S.C. county may write off $5.1 million in uncollected EMS bills

The county has tried collecting to no avail; the debt is three years old and councilors say it's time to move on

Jay Rodriguez
The Sun News 

CONWAY, S.C. — Horry County Council will consider writing off more than $5.1 million in emergency services bills from 2011, and some councilmen want to know just who these people are who are walking away from their bills.

Of the nearly $16.2 million the county’s emergency management services charged in 2011, it has tried locally and at the state level to collect the outstanding debt to no avail. Now county officials want County Council to write off the debt and move on.

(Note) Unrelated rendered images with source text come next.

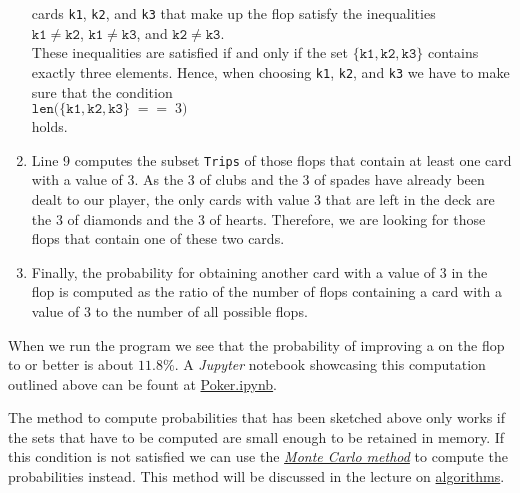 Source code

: \begin{enumerate}
      cards \texttt{k1}, \texttt{k2}, and \texttt{k3} that make up the flop satisfy the inequalities 
      \\[0.2cm]
      \hspace*{1.3cm}
      $\mathtt{k1} \not= \mathtt{k2}$, \quad $\mathtt{k1} \not= \mathtt{k3}$,  \quad and \quad $\mathtt{k2} \not= \mathtt{k3}$.
      \\[0.2cm]
      These inequalities are satisfied if and only if the set 
      $\{ \mathtt{k1}, \mathtt{k2}, \mathtt{k3} \}$ contains exactly three elements.  Hence, when
      choosing \texttt{k1}, \texttt{k2}, and \texttt{k3} we have to make sure that the condition
      \\[0.2cm]
      \hspace*{1.3cm}
      $\texttt{len}\bigl({\{ \mathtt{k1}, \mathtt{k2}, \mathtt{k3} \} \;\mathtt{==}\; 3 }\bigr)$
      \\[0.2cm]
      holds.
\item Line 9 computes the subset \texttt{Trips} of those flops that contain at least one card with a value of 3.
      As the 3 of clubs and the 3 of spades have already been dealt to our player, the only cards
      with value 3 that are left in the deck are the 3 of diamonds and the 3 of hearts.  Therefore, we are looking for
      those flops that contain one of these two cards.
\item Finally, the probability for obtaining another card with a value of 3 in the flop is computed as
      the ratio of the number of flops containing a card with a value of 3 to the number of all possible flops.
\end{enumerate}
When we run the program we see that the probability of improving a  on the flop to  or better
is about  $11.8\%$.  A \textsl{Jupyter} notebook showcasing this computation outlined above can be fount at
\href{https://github.com/karlstroetmann/Logik/blob/master/Python/Poker.ipynb}{Poker.ipynb}.

\remarkEng
The method to compute probabilities that has been sketched above only works if the sets that have to
be computed are small enough to be retained in memory.  If this condition is
not satisfied we can use the \href{https://en.wikipedia.org/wiki/Monte_Carlo_method}{\emph{Monte Carlo method}} 
to compute the probabilities instead.  This method will be discussed in the lecture on 
\href{https://github.com/karlstroetmann/Algorithms/blob/master/Lecture-Notes/algorithms.pdf}{algorithms}.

“The uncollectable balance is more than three years old,” said Pam Hill of the county’s finance department. “After three years of attempts, it was determined that our opportunity has diminished tremendously.”

As Horry County’s transport billings have grown from $8.4 million in 2007 to $16.2 million in 2011, so has its write-off amount from $2.2 million to $5.1 million, respectively.

In 2010, EMS billing rates were increased in an effort to increase collected revenue.

Councilman Harold Worley played a role in recovering some of the county’s annual loss in revenue.

“Going back when we increased the fee, this write off was one of the main reasons we increased the fee,” Worley said.

Hill said counties are able to write off up to 35 percent of its billings. Fiscal year 2011 is nearly 32 percent, she said.

“We anticipated the rate would grow because of an increase in the billing rates and the federal guidelines regarding Medicare and Medicaid reimbursements,” Hill said.

Anne Wright, finance director for the county, said her department is looking at outsourcing collection efforts, which Councilman Marion Foxworth was skeptical about.

“We did that one time before, and it didn’t really work so well,” Foxworth said. “Chasing it out of state doesn’t work. Even with insurance, it’s very difficult. This does penalize our residents, not individually, but their insurance companies. The ones that can pay the damages...”

Councilman Worley said he would like a report of where those who are not paying their EMS bills are from by the administration committee’s next meeting.

“I’m going to go ahead and ask for a motion to write it off,” he said, adding the full council will vote on it at its Sept. 2 meeting, “but in a follow up, I’d like to see who these people are.”